Because Slade just wanted Oliver to be a man, be the man he could be, and Oliver was willing to take that instruction, to follow Slade's instruction and his header. On the island, on Lian Yu, in those few months they were together, Slade Wilson learned more about Oliver Queen than even he knew, and by watching Slade, Oliver learned exactly who he was, who he could become.

Sometimes, Oliver just wished he'd been on the island for five years, even after the Amazo, even if Slade had survived and he'd spent every moment of his time between then and now in pain and agony, it would have been worth it. Worth it because at least, in that world, in that reality, he was still Oliver Queen.

Still like he pretended to be. Stronger, yes. More able and capable, yes. But not a killer. Not someone that could end life without remorse or hesitant thought. Sometimes, Oliver thought that past that didn't happen was more real than this one. He could feel the pain in his limbs from where Slade would waste his anger, the scarring on his skin from Mirakuru strength. In that possibility, sometimes Oliver saw redemption in that face in the end, when he'd stripped away the last of the weakness, made Oliver a man down to his core, lost the irresponsibility and the failure.

Sometimes...

"Why is it every time it's raining you disappear up here?" Felicity's voice was always one of those things that cut through whatever memory he found himself within. He turned away from the city, forced a smile to his lips, and followed her into QC.

"I'm sorry I worried you," he said softly as they walked. She smiled at him over her shoulder, waving a hand absently.

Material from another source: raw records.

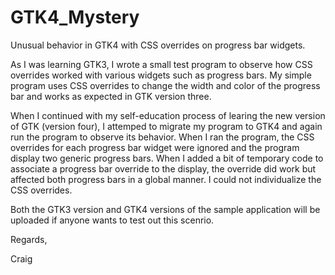 # GTK4_Mystery
Unusual behavior in GTK4 with CSS overrides on progress bar widgets.

As I was learning GTK3, I wrote a small test program to observe how CSS overrides
worked with various widgets such as progress bars.  My simple program uses CSS
overrides to change the width and color of the progress bar and works as expected
in GTK version three.

When I continued with my self-education process of learing the new version of GTK
(version four), I attemped to migrate my program to GTK4 and again run the 
program to observe its behavior.  When I ran the program, the CSS overrides for
each progress bar widget were ignored and the program display two generic
progress bars.  When I added a bit of temporary code to associate a progress bar
override to the display, the override did work but affected both progress bars
in a global manner. I could not individualize the CSS overrides.

Both the GTK3 version and GTK4 versions of the sample application will be
uploaded if anyone wants to test out this scenrio.

Regards,

Craig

"Who was worried about you? That bow's going to rust if you stay out there any longer." She glanced down at his bow, at the release in his hand. He nodded, shaking it once firmly to dislodge the rain.

"It's survived worse," he said. She knew, though. She knew it had because she'd seen worse. She'd seen bay water and blood coating the mechanisms. She'd seen blade marks and blast burns and even a neat little through and through bullet hole.

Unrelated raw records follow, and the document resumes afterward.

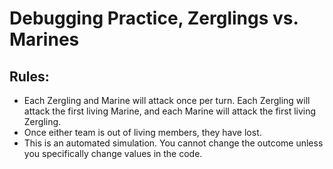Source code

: # Debugging Practice, Zerglings vs. Marines
## Rules:
- Each Zergling and Marine will attack once per turn. Each Zergling will attack the first living Marine, and each Marine will attack the first living Zergling.
- Once either team is out of living members, they have lost.
- This is an automated simulation. You cannot change the outcome unless you specifically change values in the code.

He smiled as she made grabby hands toward his release. He let her take it without question. The security cameras would find themselves missing several long minutes the next day, but that was no more than a whim for the girl...woman. She groused at him as she dried the small piece of metal and strapping. He let her for a long while, pleased with himself and her. It was only as they got to the lobby, nearing Diggle, who stood there in his jeans and t-shirt and leather jacket, a wry smile on his lips, that he took the release back.

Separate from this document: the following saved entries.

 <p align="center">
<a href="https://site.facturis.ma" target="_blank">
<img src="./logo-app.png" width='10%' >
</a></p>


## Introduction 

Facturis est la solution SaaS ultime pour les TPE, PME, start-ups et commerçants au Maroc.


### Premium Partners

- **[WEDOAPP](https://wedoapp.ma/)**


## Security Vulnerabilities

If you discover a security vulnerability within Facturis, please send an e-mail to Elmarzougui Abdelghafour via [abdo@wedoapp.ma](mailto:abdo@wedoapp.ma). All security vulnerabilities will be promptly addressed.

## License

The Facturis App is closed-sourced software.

"Gonna drown out there, Oliver," Diggle said, though they both knew otherwise.

"Its better to remember in the rain," Oliver offered. Dig just nodded. Felicity looked at him as if she wanted to argue something but wouldn't. "Let's go."

The car ride was comfortable with Diggle at the wheel making a crack about Oliver's black driver and Felicity babbling on about proper coating for metal that was going to be exposed to water for long periods of time. Oliver just sat in the back, listening to them make casual exchanges.

Sometimes, Oliver thinks that maybe he'd been chasing something in the wrong people.

The memory of Tommy was of a best friend, a brother. The memories he kept of Slade were of a brother and a mentor.

The memory he kept of Laurel were of a safe place, a lover. The memories he kept of Shado were of a touchstone, a lover.

He smiled and stared out the side window, trying to hide the realization from his eyes.

The memories he would keep of Diggle would be of a best friend, a brother, a mentor.

The memories he would keep of Felicity would be of a safe place, a touchstone, and a lover.

The world could keep on changing, or it could stay the same. It didn't much matter anymore, because he wasn't on Lian Yu. He wasn't with Waller. He wasn't with the Bratva. He was simply there, in that car on a side street in Starling City, with the people who could see him.

AN2: Ok. This HARD core started off as an Oliver/Slade bromance piece. It did. I swear there was going to be longing and heartfelt speeches and everything, but...then it just sort of...demanded to be written like this, and you know what? I don't hate it.